Below this task are records; return each one exactly and omit its images.

[Saved data entries]
-.-.-

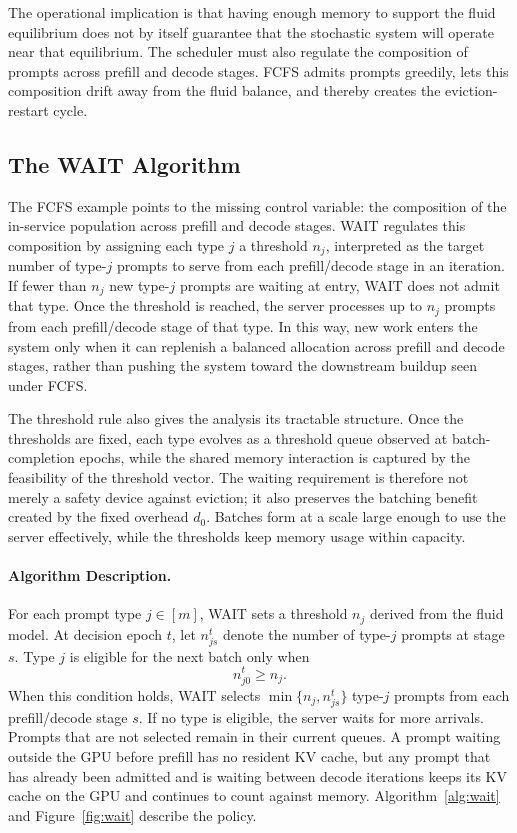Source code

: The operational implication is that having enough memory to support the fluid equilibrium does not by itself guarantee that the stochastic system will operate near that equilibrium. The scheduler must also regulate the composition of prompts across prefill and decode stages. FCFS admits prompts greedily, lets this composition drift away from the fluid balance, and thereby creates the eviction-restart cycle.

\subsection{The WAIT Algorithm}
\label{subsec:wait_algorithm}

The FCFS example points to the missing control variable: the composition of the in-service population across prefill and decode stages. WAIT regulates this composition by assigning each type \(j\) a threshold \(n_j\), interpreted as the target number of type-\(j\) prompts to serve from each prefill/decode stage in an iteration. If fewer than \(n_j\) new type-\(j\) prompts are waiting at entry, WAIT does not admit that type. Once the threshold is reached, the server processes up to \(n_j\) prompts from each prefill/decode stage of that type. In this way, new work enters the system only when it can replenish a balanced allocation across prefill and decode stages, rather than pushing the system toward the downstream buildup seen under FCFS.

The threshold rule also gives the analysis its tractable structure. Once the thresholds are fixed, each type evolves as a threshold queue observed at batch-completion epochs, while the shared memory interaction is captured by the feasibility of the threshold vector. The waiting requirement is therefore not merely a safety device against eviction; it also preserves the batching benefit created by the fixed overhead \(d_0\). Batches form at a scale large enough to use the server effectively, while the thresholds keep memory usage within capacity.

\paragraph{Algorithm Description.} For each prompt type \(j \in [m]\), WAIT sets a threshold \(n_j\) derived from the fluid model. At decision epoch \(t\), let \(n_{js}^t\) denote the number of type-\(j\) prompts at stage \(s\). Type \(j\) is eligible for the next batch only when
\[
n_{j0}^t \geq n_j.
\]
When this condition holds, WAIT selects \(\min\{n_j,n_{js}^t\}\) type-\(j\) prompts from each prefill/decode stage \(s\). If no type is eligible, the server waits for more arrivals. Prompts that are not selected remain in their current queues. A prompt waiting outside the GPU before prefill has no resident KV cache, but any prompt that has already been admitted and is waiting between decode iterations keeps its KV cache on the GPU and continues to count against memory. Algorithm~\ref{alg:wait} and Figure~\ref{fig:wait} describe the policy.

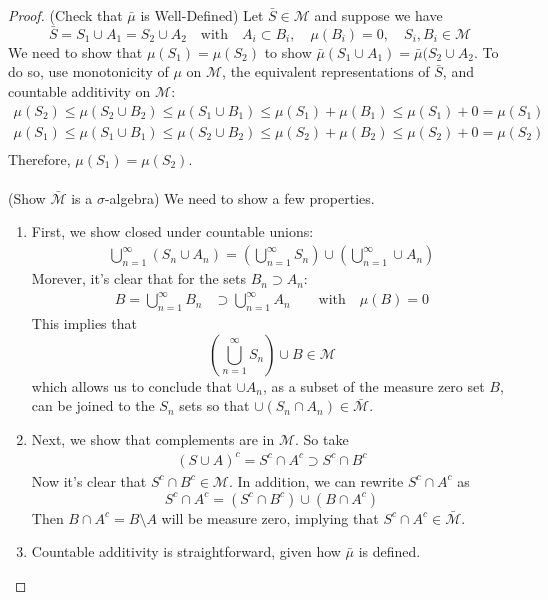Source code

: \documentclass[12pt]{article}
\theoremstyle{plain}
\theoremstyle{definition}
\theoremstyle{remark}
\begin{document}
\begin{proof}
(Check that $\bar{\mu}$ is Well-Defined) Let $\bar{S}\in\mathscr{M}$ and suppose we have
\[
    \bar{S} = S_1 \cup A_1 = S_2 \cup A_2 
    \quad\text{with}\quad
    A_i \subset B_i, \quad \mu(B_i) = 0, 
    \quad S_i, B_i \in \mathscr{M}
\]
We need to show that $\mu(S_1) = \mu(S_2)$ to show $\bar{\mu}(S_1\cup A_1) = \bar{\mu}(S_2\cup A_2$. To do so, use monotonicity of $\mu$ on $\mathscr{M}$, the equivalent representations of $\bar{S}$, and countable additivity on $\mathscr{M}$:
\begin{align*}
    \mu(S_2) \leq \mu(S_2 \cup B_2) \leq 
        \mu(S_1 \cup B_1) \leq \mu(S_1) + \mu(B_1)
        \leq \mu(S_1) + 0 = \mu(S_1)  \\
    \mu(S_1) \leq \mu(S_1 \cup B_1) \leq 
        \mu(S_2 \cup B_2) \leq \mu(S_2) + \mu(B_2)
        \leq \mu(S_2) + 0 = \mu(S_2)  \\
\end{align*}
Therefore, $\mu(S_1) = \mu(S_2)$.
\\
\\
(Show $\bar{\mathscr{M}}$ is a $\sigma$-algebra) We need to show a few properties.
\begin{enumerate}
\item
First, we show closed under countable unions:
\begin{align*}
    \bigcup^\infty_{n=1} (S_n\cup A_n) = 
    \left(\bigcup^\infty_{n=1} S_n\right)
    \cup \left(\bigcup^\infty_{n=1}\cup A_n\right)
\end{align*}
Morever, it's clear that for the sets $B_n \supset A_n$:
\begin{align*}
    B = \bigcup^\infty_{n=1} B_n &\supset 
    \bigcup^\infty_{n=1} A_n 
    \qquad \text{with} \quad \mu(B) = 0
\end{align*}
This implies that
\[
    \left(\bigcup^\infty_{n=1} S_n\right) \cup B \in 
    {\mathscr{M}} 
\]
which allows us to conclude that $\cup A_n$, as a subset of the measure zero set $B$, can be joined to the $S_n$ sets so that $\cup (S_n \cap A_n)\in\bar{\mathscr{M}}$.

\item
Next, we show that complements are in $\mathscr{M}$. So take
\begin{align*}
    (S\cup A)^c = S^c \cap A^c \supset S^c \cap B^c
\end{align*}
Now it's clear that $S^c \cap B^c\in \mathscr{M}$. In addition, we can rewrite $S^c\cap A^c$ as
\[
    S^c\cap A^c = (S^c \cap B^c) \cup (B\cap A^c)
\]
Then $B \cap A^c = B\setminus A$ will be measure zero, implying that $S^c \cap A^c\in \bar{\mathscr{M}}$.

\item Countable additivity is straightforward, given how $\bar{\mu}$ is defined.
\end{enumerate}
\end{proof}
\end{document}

-.-.-

Finished task
Source code

: The operational implication is that having enough memory to support the fluid equilibrium does not by itself guarantee that the stochastic system will operate near that equilibrium. The scheduler must also regulate the composition of prompts across prefill and decode stages. FCFS admits prompts greedily, lets this composition drift away from the fluid balance, and thereby creates the eviction-restart cycle.

\subsection{The WAIT Algorithm}
\label{subsec:wait_algorithm}

The FCFS example points to the missing control variable: the composition of the in-service population across prefill and decode stages. WAIT regulates this composition by assigning each type \(j\) a threshold \(n_j\), interpreted as the target number of type-\(j\) prompts to serve from each prefill/decode stage in an iteration. If fewer than \(n_j\) new type-\(j\) prompts are waiting at entry, WAIT does not admit that type. Once the threshold is reached, the server processes up to \(n_j\) prompts from each prefill/decode stage of that type. In this way, new work enters the system only when it can replenish a balanced allocation across prefill and decode stages, rather than pushing the system toward the downstream buildup seen under FCFS.

The threshold rule also gives the analysis its tractable structure. Once the thresholds are fixed, each type evolves as a threshold queue observed at batch-completion epochs, while the shared memory interaction is captured by the feasibility of the threshold vector. The waiting requirement is therefore not merely a safety device against eviction; it also preserves the batching benefit created by the fixed overhead \(d_0\). Batches form at a scale large enough to use the server effectively, while the thresholds keep memory usage within capacity.

\paragraph{Algorithm Description.} For each prompt type \(j \in [m]\), WAIT sets a threshold \(n_j\) derived from the fluid model. At decision epoch \(t\), let \(n_{js}^t\) denote the number of type-\(j\) prompts at stage \(s\). Type \(j\) is eligible for the next batch only when
\[
n_{j0}^t \geq n_j.
\]
When this condition holds, WAIT selects \(\min\{n_j,n_{js}^t\}\) type-\(j\) prompts from each prefill/decode stage \(s\). If no type is eligible, the server waits for more arrivals. Prompts that are not selected remain in their current queues. A prompt waiting outside the GPU before prefill has no resident KV cache, but any prompt that has already been admitted and is waiting between decode iterations keeps its KV cache on the GPU and continues to count against memory. Algorithm~\ref{alg:wait} and Figure~\ref{fig:wait} describe the policy.

Source code

: \documentclass[12pt]{article}
\theoremstyle{plain}
\theoremstyle{definition}
\theoremstyle{remark}
\begin{document}
\begin{proof}
(Check that $\bar{\mu}$ is Well-Defined) Let $\bar{S}\in\mathscr{M}$ and suppose we have
\[
    \bar{S} = S_1 \cup A_1 = S_2 \cup A_2 
    \quad\text{with}\quad
    A_i \subset B_i, \quad \mu(B_i) = 0, 
    \quad S_i, B_i \in \mathscr{M}
\]
We need to show that $\mu(S_1) = \mu(S_2)$ to show $\bar{\mu}(S_1\cup A_1) = \bar{\mu}(S_2\cup A_2$. To do so, use monotonicity of $\mu$ on $\mathscr{M}$, the equivalent representations of $\bar{S}$, and countable additivity on $\mathscr{M}$:
\begin{align*}
    \mu(S_2) \leq \mu(S_2 \cup B_2) \leq 
        \mu(S_1 \cup B_1) \leq \mu(S_1) + \mu(B_1)
        \leq \mu(S_1) + 0 = \mu(S_1)  \\
    \mu(S_1) \leq \mu(S_1 \cup B_1) \leq 
        \mu(S_2 \cup B_2) \leq \mu(S_2) + \mu(B_2)
        \leq \mu(S_2) + 0 = \mu(S_2)  \\
\end{align*}
Therefore, $\mu(S_1) = \mu(S_2)$.
\\
\\
(Show $\bar{\mathscr{M}}$ is a $\sigma$-algebra) We need to show a few properties.
\begin{enumerate}
\item
First, we show closed under countable unions:
\begin{align*}
    \bigcup^\infty_{n=1} (S_n\cup A_n) = 
    \left(\bigcup^\infty_{n=1} S_n\right)
    \cup \left(\bigcup^\infty_{n=1}\cup A_n\right)
\end{align*}
Morever, it's clear that for the sets $B_n \supset A_n$:
\begin{align*}
    B = \bigcup^\infty_{n=1} B_n &\supset 
    \bigcup^\infty_{n=1} A_n 
    \qquad \text{with} \quad \mu(B) = 0
\end{align*}
This implies that
\[
    \left(\bigcup^\infty_{n=1} S_n\right) \cup B \in 
    {\mathscr{M}} 
\]
which allows us to conclude that $\cup A_n$, as a subset of the measure zero set $B$, can be joined to the $S_n$ sets so that $\cup (S_n \cap A_n)\in\bar{\mathscr{M}}$.

\item
Next, we show that complements are in $\mathscr{M}$. So take
\begin{align*}
    (S\cup A)^c = S^c \cap A^c \supset S^c \cap B^c
\end{align*}
Now it's clear that $S^c \cap B^c\in \mathscr{M}$. In addition, we can rewrite $S^c\cap A^c$ as
\[
    S^c\cap A^c = (S^c \cap B^c) \cup (B\cap A^c)
\]
Then $B \cap A^c = B\setminus A$ will be measure zero, implying that $S^c \cap A^c\in \bar{\mathscr{M}}$.

\item Countable additivity is straightforward, given how $\bar{\mu}$ is defined.
\end{enumerate}
\end{proof}
\end{document}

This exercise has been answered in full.